# VBForums UtilityBank > UtilityBank - Components >  VB6 SelfTimer class module [2008-06-15]

## Merri

Ever wanted to have a better Timer as a class, but have been bothered by the fact that you still need to have two files?

SetTimer API requires that you give an address of a callback procedure that the timer then triggers. Working around the issue has been a problem because AddressOf only works for procedures in a regular module.
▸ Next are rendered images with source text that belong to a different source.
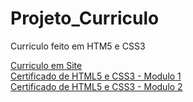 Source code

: # Projeto_Curriculo
 <p>Curriculo feito em HTM5 e CSS3</p>
 <a href="https://evertonhenrique.github.io/Projeto_Curriculo/curriculo_everton.html" target="_blank" rel="external">Curriculo em Site</a>
 <br>
 <a href="Certificados/Everton-Oliveira-HTML5-e-CSS3-Modulo-1-de-5-VIP-Certificado-Curso-em-Video.pdf" target="_blank" rel="external">Certificado de HTML5 e CSS3 - Modulo 1</a>
 <br>
 <a href="Certificados/Everton-Oliveira-HTML5-e-CSS3-Modulo-2-de-5-VIP-Certificado-Curso-em-Video.pdf" target="_blank" rel="external">Certificado de HTML5 e CSS3 - Modulo 2</a>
This shouldn't worry you anymore. This is a single file solution that has it's roots on the famous SelfSub/SelfHook/SelfCallback solution by Paul Caton and LaVolpe. In this class however the code has been modified and simplified to fit the use of a simple timer.


*Events*

Timer(Seconds)
This event triggers just like the regular Timer event. Unlike the regular Timer control, you also get the value that tells how many seconds has passed since the first call. The seconds value is reseted always when Interval property is changed, but you may change the Enabled property without reseting the starting time.


*Properties*

Enabled
Returns or sets whether the timer is enabled or not. By default this is True. However the timer does not run if Interval is 0 even if it is enabled. Enabled is automatically swithed to False if for some reason the initialization of the timer fails. The timer is initialized every time Enabled = True and Interval > 0.

Interval
Returns or sets the interval of the timer in milliseconds. Can only be 0 or a positive value. By default the value is 0.


*Usage*

In the general declarations, add the following:

Dim WithEvents Timer As SelfTimer

This way you add the control with the Timer event to the form or object. When you wish to initialize the timer:

Set Timer = New SelfTimer
Timer.Interval = 1000

This creates the timer and makes it trigger Timer event every one second. Also remember to cleanup once you're done:

Set Timer = Nothing


Because of using WithEvents, you also have a procedure where you can place the code you want to run.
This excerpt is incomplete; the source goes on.